→ **INSTRUCTIONS FOR THE TASK**: Set down every entry exactly as it stands, omitting any picture.
THE INPUT START
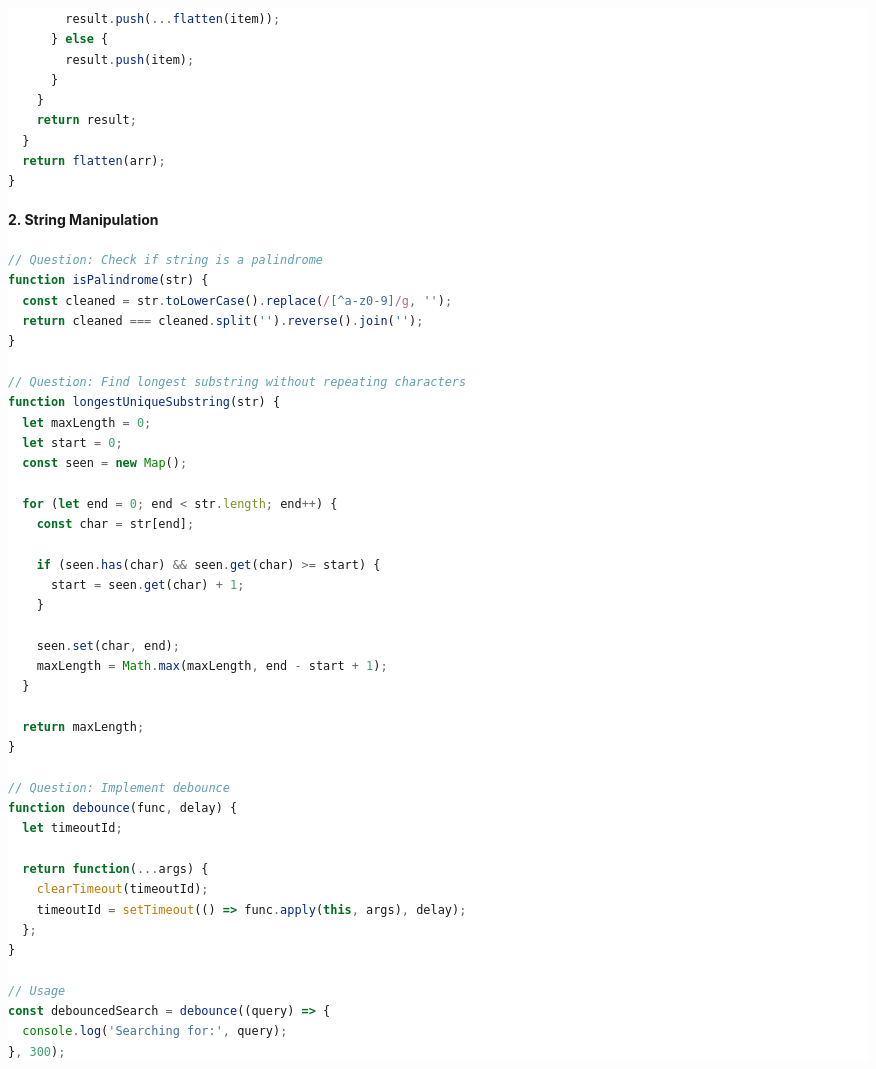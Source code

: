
 ```javascript
        result.push(...flatten(item));
      } else {
        result.push(item);
      }
    }
    return result;
  }
  return flatten(arr);
}
```

#### 2. String Manipulation
```javascript
// Question: Check if string is a palindrome
function isPalindrome(str) {
  const cleaned = str.toLowerCase().replace(/[^a-z0-9]/g, '');
  return cleaned === cleaned.split('').reverse().join('');
}

// Question: Find longest substring without repeating characters
function longestUniqueSubstring(str) {
  let maxLength = 0;
  let start = 0;
  const seen = new Map();
  
  for (let end = 0; end < str.length; end++) {
    const char = str[end];
    
    if (seen.has(char) && seen.get(char) >= start) {
      start = seen.get(char) + 1;
    }
    
    seen.set(char, end);
    maxLength = Math.max(maxLength, end - start + 1);
  }
  
  return maxLength;
}

// Question: Implement debounce
function debounce(func, delay) {
  let timeoutId;
  
  return function(...args) {
    clearTimeout(timeoutId);
    timeoutId = setTimeout(() => func.apply(this, args), delay);
  };
}

// Usage
const debouncedSearch = debounce((query) => {
  console.log('Searching for:', query);
}, 300);
```
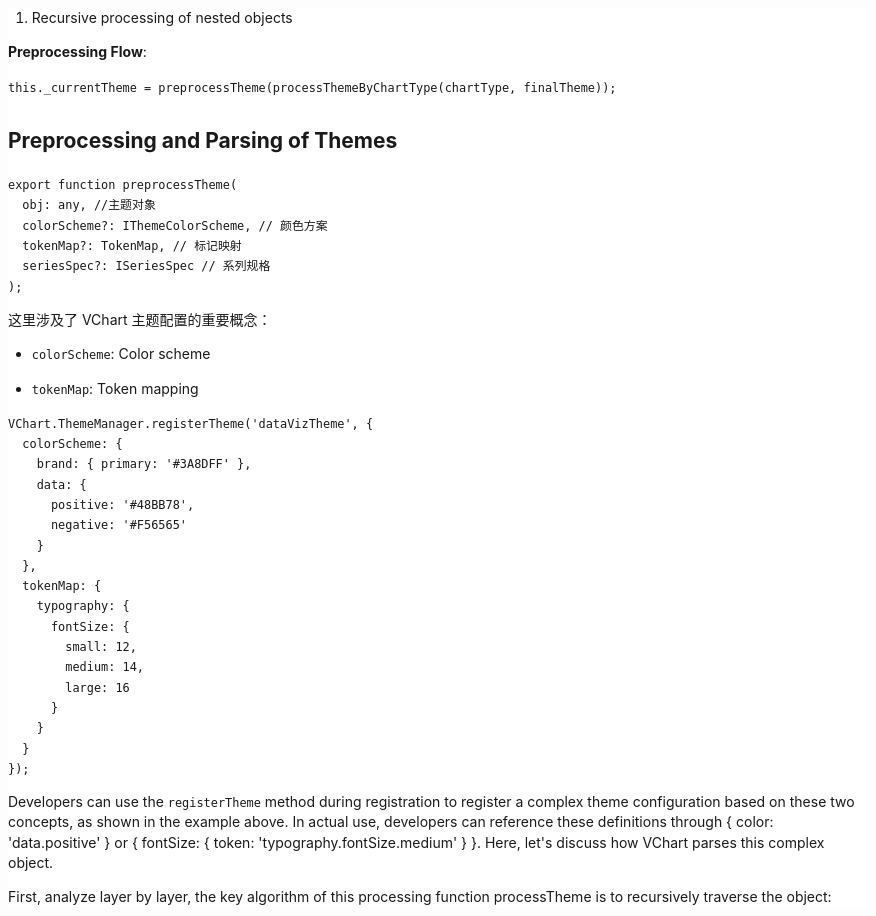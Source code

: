 1. Recursive processing of nested objects

**Preprocessing Flow**:


```xml
this._currentTheme = preprocessTheme(processThemeByChartType(chartType, finalTheme));    

```
## **Preprocessing and Parsing of Themes**

```xml
export function preprocessTheme(
  obj: any, //主题对象
  colorScheme?: IThemeColorScheme, // 颜色方案
  tokenMap?: TokenMap, // 标记映射
  seriesSpec?: ISeriesSpec // 系列规格
);    

```
这里涉及了 VChart 主题配置的重要概念：    

*  `colorScheme`: Color scheme    

*  `tokenMap`: Token mapping    

```xml
VChart.ThemeManager.registerTheme('dataVizTheme', {
  colorScheme: {
    brand: { primary: '#3A8DFF' },
    data: {
      positive: '#48BB78',
      negative: '#F56565'
    }
  },
  tokenMap: {
    typography: {
      fontSize: {
        small: 12,
        medium: 14,
        large: 16
      }
    }
  }
});    

```


Developers can use the `registerTheme` method during registration to register a complex theme configuration based on these two concepts, as shown in the example above. In actual use, developers can reference these definitions through { color: 'data.positive' } or { fontSize: { token: 'typography.fontSize.medium' } }. Here, let's discuss how VChart parses this complex object.



First, analyze layer by layer, the key algorithm of this processing function processTheme is to recursively traverse the object:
THE INPUT END
→ **SOLVED EXERCISE**:
Source code

:
 ```javascript
        result.push(...flatten(item));
      } else {
        result.push(item);
      }
    }
    return result;
  }
  return flatten(arr);
}
```

#### 2. String Manipulation
```javascript
// Question: Check if string is a palindrome
function isPalindrome(str) {
  const cleaned = str.toLowerCase().replace(/[^a-z0-9]/g, '');
  return cleaned === cleaned.split('').reverse().join('');
}

// Question: Find longest substring without repeating characters
function longestUniqueSubstring(str) {
  let maxLength = 0;
  let start = 0;
  const seen = new Map();
  
  for (let end = 0; end < str.length; end++) {
    const char = str[end];
    
    if (seen.has(char) && seen.get(char) >= start) {
      start = seen.get(char) + 1;
    }
    
    seen.set(char, end);
    maxLength = Math.max(maxLength, end - start + 1);
  }
  
  return maxLength;
}

// Question: Implement debounce
function debounce(func, delay) {
  let timeoutId;
  
  return function(...args) {
    clearTimeout(timeoutId);
    timeoutId = setTimeout(() => func.apply(this, args), delay);
  };
}

// Usage
const debouncedSearch = debounce((query) => {
  console.log('Searching for:', query);
}, 300);
```
Source code

: 1. Recursive processing of nested objects

**Preprocessing Flow**:


```xml
this._currentTheme = preprocessTheme(processThemeByChartType(chartType, finalTheme));    

```
## **Preprocessing and Parsing of Themes**

```xml
export function preprocessTheme(
  obj: any, //主题对象
  colorScheme?: IThemeColorScheme, // 颜色方案
  tokenMap?: TokenMap, // 标记映射
  seriesSpec?: ISeriesSpec // 系列规格
);    

```
这里涉及了 VChart 主题配置的重要概念：    

*  `colorScheme`: Color scheme    

*  `tokenMap`: Token mapping    

```xml
VChart.ThemeManager.registerTheme('dataVizTheme', {
  colorScheme: {
    brand: { primary: '#3A8DFF' },
    data: {
      positive: '#48BB78',
      negative: '#F56565'
    }
  },
  tokenMap: {
    typography: {
      fontSize: {
        small: 12,
        medium: 14,
        large: 16
      }
    }
  }
});    

```


Developers can use the `registerTheme` method during registration to register a complex theme configuration based on these two concepts, as shown in the example above. In actual use, developers can reference these definitions through { color: 'data.positive' } or { fontSize: { token: 'typography.fontSize.medium' } }. Here, let's discuss how VChart parses this complex object.



First, analyze layer by layer, the key algorithm of this processing function processTheme is to recursively traverse the object:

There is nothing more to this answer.